If you are driving on the highway and get lost, or have some car trouble, you might ask St. Frances of Rome to intercede for you.
Pope Pius XI in 1925 named her patron saint of automobile drivers based on the legend that St. Frances’ guardian angel carried a lantern before her on evening journeys so she would not fall. Now every March 9th, on St. Frances’ feast day, autos queue up for a blessing next to Santa Maria Nova, the church in Rome where the saint is buried. Legend or not, it fits as an allegory of St. Frances’ contribution to the Church.
Born in 1384, St.
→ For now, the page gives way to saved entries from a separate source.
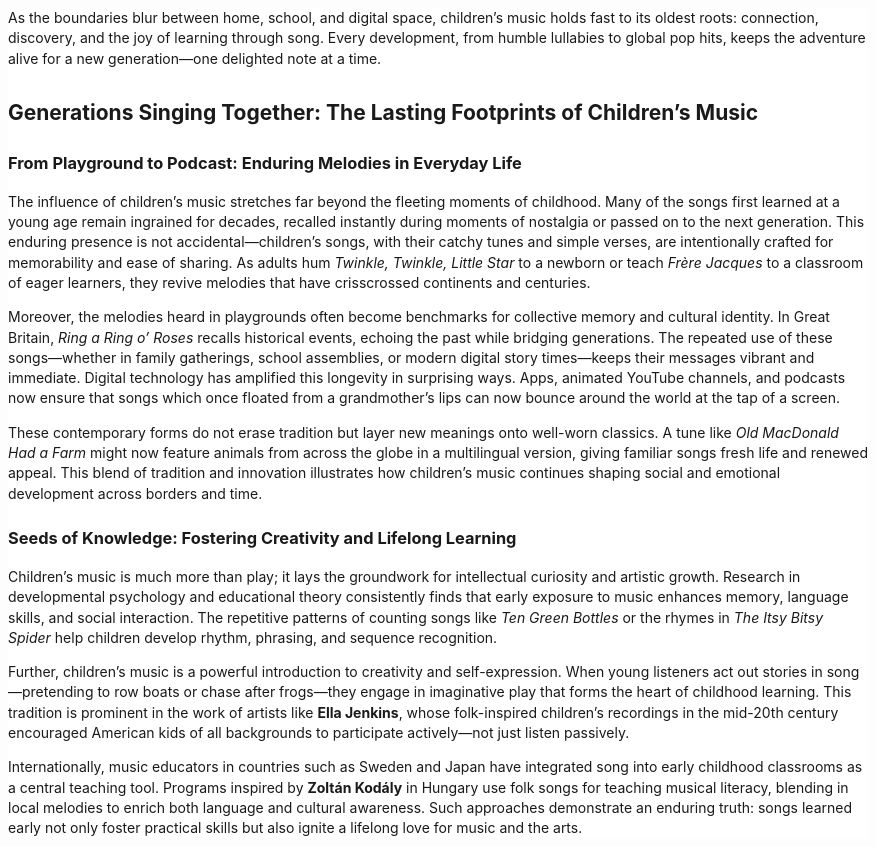 As the boundaries blur between home, school, and digital space, children’s music holds fast to its
oldest roots: connection, discovery, and the joy of learning through song. Every development, from
humble lullabies to global pop hits, keeps the adventure alive for a new generation—one delighted
note at a time.

## Generations Singing Together: The Lasting Footprints of Children’s Music

### From Playground to Podcast: Enduring Melodies in Everyday Life

The influence of children’s music stretches far beyond the fleeting moments of childhood. Many of
the songs first learned at a young age remain ingrained for decades, recalled instantly during
moments of nostalgia or passed on to the next generation. This enduring presence is not
accidental—children’s songs, with their catchy tunes and simple verses, are intentionally crafted
for memorability and ease of sharing. As adults hum _Twinkle, Twinkle, Little Star_ to a newborn or
teach _Frère Jacques_ to a classroom of eager learners, they revive melodies that have crisscrossed
continents and centuries.

Moreover, the melodies heard in playgrounds often become benchmarks for collective memory and
cultural identity. In Great Britain, _Ring a Ring o’ Roses_ recalls historical events, echoing the
past while bridging generations. The repeated use of these songs—whether in family gatherings,
school assemblies, or modern digital story times—keeps their messages vibrant and immediate. Digital
technology has amplified this longevity in surprising ways. Apps, animated YouTube channels, and
podcasts now ensure that songs which once floated from a grandmother’s lips can now bounce around
the world at the tap of a screen.

These contemporary forms do not erase tradition but layer new meanings onto well-worn classics. A
tune like _Old MacDonald Had a Farm_ might now feature animals from across the globe in a
multilingual version, giving familiar songs fresh life and renewed appeal. This blend of tradition
and innovation illustrates how children’s music continues shaping social and emotional development
across borders and time.

### Seeds of Knowledge: Fostering Creativity and Lifelong Learning

Children’s music is much more than play; it lays the groundwork for intellectual curiosity and
artistic growth. Research in developmental psychology and educational theory consistently finds that
early exposure to music enhances memory, language skills, and social interaction. The repetitive
patterns of counting songs like _Ten Green Bottles_ or the rhymes in _The Itsy Bitsy Spider_ help
children develop rhythm, phrasing, and sequence recognition.

Further, children’s music is a powerful introduction to creativity and self-expression. When young
listeners act out stories in song—pretending to row boats or chase after frogs—they engage in
imaginative play that forms the heart of childhood learning. This tradition is prominent in the work
of artists like **Ella Jenkins**, whose folk-inspired children’s recordings in the mid-20th century
encouraged American kids of all backgrounds to participate actively—not just listen passively.

Internationally, music educators in countries such as Sweden and Japan have integrated song into
early childhood classrooms as a central teaching tool. Programs inspired by **Zoltán Kodály** in
Hungary use folk songs for teaching musical literacy, blending in local melodies to enrich both
language and cultural awareness. Such approaches demonstrate an enduring truth: songs learned early
not only foster practical skills but also ignite a lifelong love for music and the arts.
Frances lived during a dark period in the Church’s history, the time of the Western Schism (1378-1417) when popes and antipopes ruptured ecclesial communion by their bickering. Instead of following God’s will and shepherding the flock, these prelates vied for power and position. They did not heed God’s warning through the prophet Ezekiel: “Should not shepherds pasture the flock? You consumed milk, wore wool, and slaughtered fatlings, but the flock you did not pasture. You did not strengthen the weak nor heal the sick nor bind up the injured. You did not bring back the stray or seek the lost but ruled them harshly and brutally. So they were scattered for lack of a shepherd, and became food for all the wild beasts” (34:2-5).